On Wednesday, March 28 the Senate Ways & Means Committee released a striking amendment for the budget bills. The Senate operating budget was passed by the committee the following day and will likely be voted on by the full Senate on Saturday, March 31.
The Senate budget is similar to the House and Governor’s budgets. Some highlights include:
- Full mitigation of Streamlined Sales Tax legislation;
- $20 million for local public health jurisdictions in addition to $48 million of continued backfill;
- $9 million for local government stormwater programs in the operating budget and $27 million for stormwater projects in the capital budget;
- An assumption of passage of ESSSB 5115 for the local infrastructure financing tool (LIFT), which would increase the annual contribution from $5 to $10 million per year.
The Senate budget also assumed enactment of SJR 8206, which would amend the constitution to establish a Budget Stabilization Account if approved by voters.
For a detailed explanation of the Governor, House and Senate proposed budgets and how they impact cities, please visit our website at www.awcnet.org.
Streamlined Sales Tax-Related Bills Heard in House Finance Committee (HB 2381, HB 2380)
On Wednesday, March 28, the House Finance Committee heard two bills that are follow-up issues related to SSB 5089, the Streamlined Sales Tax bill that was signed into law on March 22.
HB 2381 would allocate the additional voluntary compliance sales tax revenues to the state, in excess of an amount equal to the amount of state general fund allocations needed for mitigation to negatively impact cities and other local governments, beginning in July 2009. The additional voluntary compliance revenues would be shared equally between the LEOFF 2 pension fund and to cities, counties, and fire districts for local public safety needs. The additional funding for public safety purposes is apportioned based on the number of law enforcement officers and firefighters employed within the local jurisdiction as a percentage of the total number of officers and firefighters employed in all local jurisdictions.

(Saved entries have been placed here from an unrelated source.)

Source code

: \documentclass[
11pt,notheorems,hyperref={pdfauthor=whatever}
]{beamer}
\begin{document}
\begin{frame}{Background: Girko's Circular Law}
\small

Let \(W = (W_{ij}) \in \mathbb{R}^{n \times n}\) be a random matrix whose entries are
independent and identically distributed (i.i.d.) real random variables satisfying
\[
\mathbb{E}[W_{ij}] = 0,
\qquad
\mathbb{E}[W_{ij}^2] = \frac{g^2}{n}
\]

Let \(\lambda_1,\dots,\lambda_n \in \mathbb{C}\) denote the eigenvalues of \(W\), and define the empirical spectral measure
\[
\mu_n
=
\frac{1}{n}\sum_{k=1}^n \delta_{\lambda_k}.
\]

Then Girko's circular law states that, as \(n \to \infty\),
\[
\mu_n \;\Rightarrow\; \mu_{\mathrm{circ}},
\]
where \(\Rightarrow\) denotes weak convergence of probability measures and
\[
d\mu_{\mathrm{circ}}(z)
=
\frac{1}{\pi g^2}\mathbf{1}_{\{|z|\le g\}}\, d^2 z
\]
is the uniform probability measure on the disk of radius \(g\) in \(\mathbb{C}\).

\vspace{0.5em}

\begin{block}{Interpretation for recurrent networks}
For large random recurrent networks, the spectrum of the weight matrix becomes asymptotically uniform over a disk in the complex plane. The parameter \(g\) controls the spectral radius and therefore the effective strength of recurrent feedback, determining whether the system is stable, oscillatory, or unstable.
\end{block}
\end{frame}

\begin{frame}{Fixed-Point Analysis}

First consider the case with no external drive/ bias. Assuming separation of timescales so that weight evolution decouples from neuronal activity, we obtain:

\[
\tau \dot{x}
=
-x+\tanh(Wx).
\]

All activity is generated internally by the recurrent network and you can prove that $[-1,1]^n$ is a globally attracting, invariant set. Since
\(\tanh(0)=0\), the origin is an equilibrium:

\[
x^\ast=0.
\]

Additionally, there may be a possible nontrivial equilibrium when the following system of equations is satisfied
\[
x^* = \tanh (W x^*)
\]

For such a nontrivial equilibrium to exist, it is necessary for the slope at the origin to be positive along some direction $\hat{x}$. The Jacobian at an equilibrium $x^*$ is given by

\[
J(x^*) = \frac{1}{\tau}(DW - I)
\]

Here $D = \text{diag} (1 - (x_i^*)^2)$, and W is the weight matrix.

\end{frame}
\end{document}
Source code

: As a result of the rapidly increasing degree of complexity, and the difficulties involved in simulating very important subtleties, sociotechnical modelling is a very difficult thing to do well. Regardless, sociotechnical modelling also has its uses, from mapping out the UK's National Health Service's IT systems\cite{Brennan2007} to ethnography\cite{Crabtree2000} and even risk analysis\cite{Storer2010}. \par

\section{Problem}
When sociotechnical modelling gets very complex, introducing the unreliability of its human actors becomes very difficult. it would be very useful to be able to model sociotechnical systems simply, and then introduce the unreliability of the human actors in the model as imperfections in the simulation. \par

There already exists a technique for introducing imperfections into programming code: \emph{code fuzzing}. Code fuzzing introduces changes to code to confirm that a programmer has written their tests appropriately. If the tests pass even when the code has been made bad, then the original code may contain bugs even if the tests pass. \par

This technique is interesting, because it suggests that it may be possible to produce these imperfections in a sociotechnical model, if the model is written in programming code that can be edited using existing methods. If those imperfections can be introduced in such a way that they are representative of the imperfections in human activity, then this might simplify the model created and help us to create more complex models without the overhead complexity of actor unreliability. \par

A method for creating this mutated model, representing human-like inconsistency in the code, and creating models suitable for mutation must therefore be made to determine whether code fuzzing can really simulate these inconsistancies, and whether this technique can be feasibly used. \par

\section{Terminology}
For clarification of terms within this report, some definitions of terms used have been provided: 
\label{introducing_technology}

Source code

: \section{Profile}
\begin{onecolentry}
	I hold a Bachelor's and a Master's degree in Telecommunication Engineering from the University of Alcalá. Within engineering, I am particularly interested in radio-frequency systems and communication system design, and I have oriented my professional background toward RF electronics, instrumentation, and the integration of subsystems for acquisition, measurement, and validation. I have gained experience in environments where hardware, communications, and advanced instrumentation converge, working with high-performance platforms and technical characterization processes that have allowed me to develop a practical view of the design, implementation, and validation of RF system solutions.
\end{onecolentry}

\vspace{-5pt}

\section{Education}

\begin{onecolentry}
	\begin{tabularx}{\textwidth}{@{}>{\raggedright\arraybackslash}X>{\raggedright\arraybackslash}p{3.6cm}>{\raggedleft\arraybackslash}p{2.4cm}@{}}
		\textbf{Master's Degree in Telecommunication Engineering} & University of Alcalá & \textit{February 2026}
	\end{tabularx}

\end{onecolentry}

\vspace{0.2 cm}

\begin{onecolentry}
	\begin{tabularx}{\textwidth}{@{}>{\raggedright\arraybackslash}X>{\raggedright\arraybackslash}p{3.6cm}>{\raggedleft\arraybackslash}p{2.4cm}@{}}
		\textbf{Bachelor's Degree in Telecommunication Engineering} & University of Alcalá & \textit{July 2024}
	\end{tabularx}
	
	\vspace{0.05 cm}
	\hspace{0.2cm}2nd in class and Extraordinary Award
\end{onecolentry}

AWC testified in favor of the additional funding for local public safety needs, but reemphasized that the bill could not impact the mitigation mechanism and funding approved in SSB 5089. It appears this is simply an informational hearing and we do not expect the bill to be advanced any further this year.
HB 2380 would expand the state assistance to businesses for implementing the destination-based sourcing provisions. SSB 5089 provided $11.8 million in state tax credits to businesses with tax nexus, earning less than $500,000 total revenues, and for which deliveries are at least 5% of their sales revenues. HB 2380 would expand the credits to businesses with revenues between $500,000 and $3 million if deliveries were at least 95% of their sales revenues. This bill is scheduled for executive action by the House Finance Committee on Friday, March 30.
AWC Priority
Lodging Tax Revenues (SSB 5647)
SSB 5647 was heard by the House Community & Economic Development & Trade Committee on Monday, March 26, and a substitute version of the bill passed out of committee on Thursday, March 29. Currently, the bill maintains the definitions that were in the original bill, expanding "tourism promotion" to include operations and "tourism-related facility" to include property owned by a nonprofit organization (501(c)3 or 501(c)6), as well as business organizations, destination marketing organizations, main street organizations, lodging associations and chambers of commerce.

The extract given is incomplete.